▶

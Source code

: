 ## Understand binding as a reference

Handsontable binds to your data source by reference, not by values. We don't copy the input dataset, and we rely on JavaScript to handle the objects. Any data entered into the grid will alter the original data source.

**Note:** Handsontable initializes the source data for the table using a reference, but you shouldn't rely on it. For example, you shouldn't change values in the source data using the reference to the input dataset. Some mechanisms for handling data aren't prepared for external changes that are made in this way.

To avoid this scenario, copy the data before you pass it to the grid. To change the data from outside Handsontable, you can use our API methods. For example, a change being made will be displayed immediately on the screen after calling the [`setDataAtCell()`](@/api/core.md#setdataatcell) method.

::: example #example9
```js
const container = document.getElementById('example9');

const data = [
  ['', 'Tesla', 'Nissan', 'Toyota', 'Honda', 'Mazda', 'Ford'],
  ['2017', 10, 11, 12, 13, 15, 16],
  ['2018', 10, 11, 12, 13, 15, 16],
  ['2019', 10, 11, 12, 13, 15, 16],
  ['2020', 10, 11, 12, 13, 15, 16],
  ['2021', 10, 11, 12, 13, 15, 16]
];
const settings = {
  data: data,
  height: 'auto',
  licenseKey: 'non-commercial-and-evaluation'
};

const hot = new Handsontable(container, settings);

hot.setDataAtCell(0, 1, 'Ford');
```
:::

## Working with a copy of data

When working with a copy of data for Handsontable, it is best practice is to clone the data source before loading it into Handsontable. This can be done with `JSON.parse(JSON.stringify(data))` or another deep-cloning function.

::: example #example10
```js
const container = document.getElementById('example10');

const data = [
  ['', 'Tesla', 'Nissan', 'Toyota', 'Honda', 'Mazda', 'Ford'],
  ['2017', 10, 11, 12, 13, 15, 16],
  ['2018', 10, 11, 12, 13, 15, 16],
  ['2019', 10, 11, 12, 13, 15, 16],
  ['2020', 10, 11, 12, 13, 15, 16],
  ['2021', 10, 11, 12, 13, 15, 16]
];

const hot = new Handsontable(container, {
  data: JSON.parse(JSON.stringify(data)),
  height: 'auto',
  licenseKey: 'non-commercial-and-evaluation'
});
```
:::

◀

Repeat the data exactly, with every line included.

The answer –
Source code

: ## Understand binding as a reference

Handsontable binds to your data source by reference, not by values. We don't copy the input dataset, and we rely on JavaScript to handle the objects. Any data entered into the grid will alter the original data source.

**Note:** Handsontable initializes the source data for the table using a reference, but you shouldn't rely on it. For example, you shouldn't change values in the source data using the reference to the input dataset. Some mechanisms for handling data aren't prepared for external changes that are made in this way.

To avoid this scenario, copy the data before you pass it to the grid. To change the data from outside Handsontable, you can use our API methods. For example, a change being made will be displayed immediately on the screen after calling the [`setDataAtCell()`](@/api/core.md#setdataatcell) method.

::: example #example9
```js
const container = document.getElementById('example9');

const data = [
  ['', 'Tesla', 'Nissan', 'Toyota', 'Honda', 'Mazda', 'Ford'],
  ['2017', 10, 11, 12, 13, 15, 16],
  ['2018', 10, 11, 12, 13, 15, 16],
  ['2019', 10, 11, 12, 13, 15, 16],
  ['2020', 10, 11, 12, 13, 15, 16],
  ['2021', 10, 11, 12, 13, 15, 16]
];
const settings = {
  data: data,
  height: 'auto',
  licenseKey: 'non-commercial-and-evaluation'
};

const hot = new Handsontable(container, settings);

hot.setDataAtCell(0, 1, 'Ford');
```
:::

## Working with a copy of data

When working with a copy of data for Handsontable, it is best practice is to clone the data source before loading it into Handsontable. This can be done with `JSON.parse(JSON.stringify(data))` or another deep-cloning function.

::: example #example10
```js
const container = document.getElementById('example10');

const data = [
  ['', 'Tesla', 'Nissan', 'Toyota', 'Honda', 'Mazda', 'Ford'],
  ['2017', 10, 11, 12, 13, 15, 16],
  ['2018', 10, 11, 12, 13, 15, 16],
  ['2019', 10, 11, 12, 13, 15, 16],
  ['2020', 10, 11, 12, 13, 15, 16],
  ['2021', 10, 11, 12, 13, 15, 16]
];

const hot = new Handsontable(container, {
  data: JSON.parse(JSON.stringify(data)),
  height: 'auto',
  licenseKey: 'non-commercial-and-evaluation'
});
```
:::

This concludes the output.